The aim of this study was to identify the neurotransmitter responsible for the dominant inhibitory neural input that normally masks myogenic phasic activity in the intestine. Opioid agonists, including opioid derivatives of proenkephalin and prodynorphin, caused direct tonic and indirect phasic contractions of strips from the circular muscle layer of rat colon. Both contractile responses appeared to be mediated by preferential interaction with delta opioid receptors. Elimination of most, if not all, neural input with tetrodotoxin (TTX) induced concentration-dependent phasic contractions. Neutralization of background vasoactive intestinal peptide (VIP) with VIP antiserum induced phasic contractions in previously quiescent muscle strips.
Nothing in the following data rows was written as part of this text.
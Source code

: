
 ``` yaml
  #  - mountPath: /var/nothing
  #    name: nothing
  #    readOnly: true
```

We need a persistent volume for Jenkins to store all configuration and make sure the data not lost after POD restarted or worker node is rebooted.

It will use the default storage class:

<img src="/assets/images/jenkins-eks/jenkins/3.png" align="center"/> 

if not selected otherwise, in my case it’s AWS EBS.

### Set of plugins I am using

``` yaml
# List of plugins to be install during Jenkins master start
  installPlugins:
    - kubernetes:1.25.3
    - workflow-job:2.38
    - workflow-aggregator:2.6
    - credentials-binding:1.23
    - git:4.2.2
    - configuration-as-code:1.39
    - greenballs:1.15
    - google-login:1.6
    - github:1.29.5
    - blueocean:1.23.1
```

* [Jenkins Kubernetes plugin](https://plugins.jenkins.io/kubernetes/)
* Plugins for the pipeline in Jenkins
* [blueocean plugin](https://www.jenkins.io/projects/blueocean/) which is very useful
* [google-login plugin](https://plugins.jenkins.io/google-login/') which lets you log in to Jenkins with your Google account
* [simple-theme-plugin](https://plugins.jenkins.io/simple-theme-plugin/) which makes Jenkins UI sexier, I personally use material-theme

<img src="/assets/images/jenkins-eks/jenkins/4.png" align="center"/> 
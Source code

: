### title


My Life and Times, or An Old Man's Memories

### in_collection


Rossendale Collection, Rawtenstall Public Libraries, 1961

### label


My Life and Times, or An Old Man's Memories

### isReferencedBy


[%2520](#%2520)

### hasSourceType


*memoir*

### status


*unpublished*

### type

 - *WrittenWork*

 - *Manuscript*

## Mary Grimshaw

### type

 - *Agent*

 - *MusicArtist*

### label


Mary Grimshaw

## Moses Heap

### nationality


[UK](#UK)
The effect of VIP antiserum was concentration-dependent in the range of 1:960 to 1:60. A threshold concentration of VIP antiserum (1:960) increased the sensitivity of the phasic responses to [Met]enkephalin (100-fold) and TTX (20-fold) whereas exogenous VIP had the opposite effect. [Met]enkephalin and TTX inhibited basal VIP release by 43 +/- 8% (P less than .001) and 65 +/- 13% (P less than .01), respectively. It was concluded that VIP was the neurotransmitter responsible for the dominant inhibitory neural input to intestinal circular muscle and that opioid peptides induce phasic contractions by suppressing VIP release.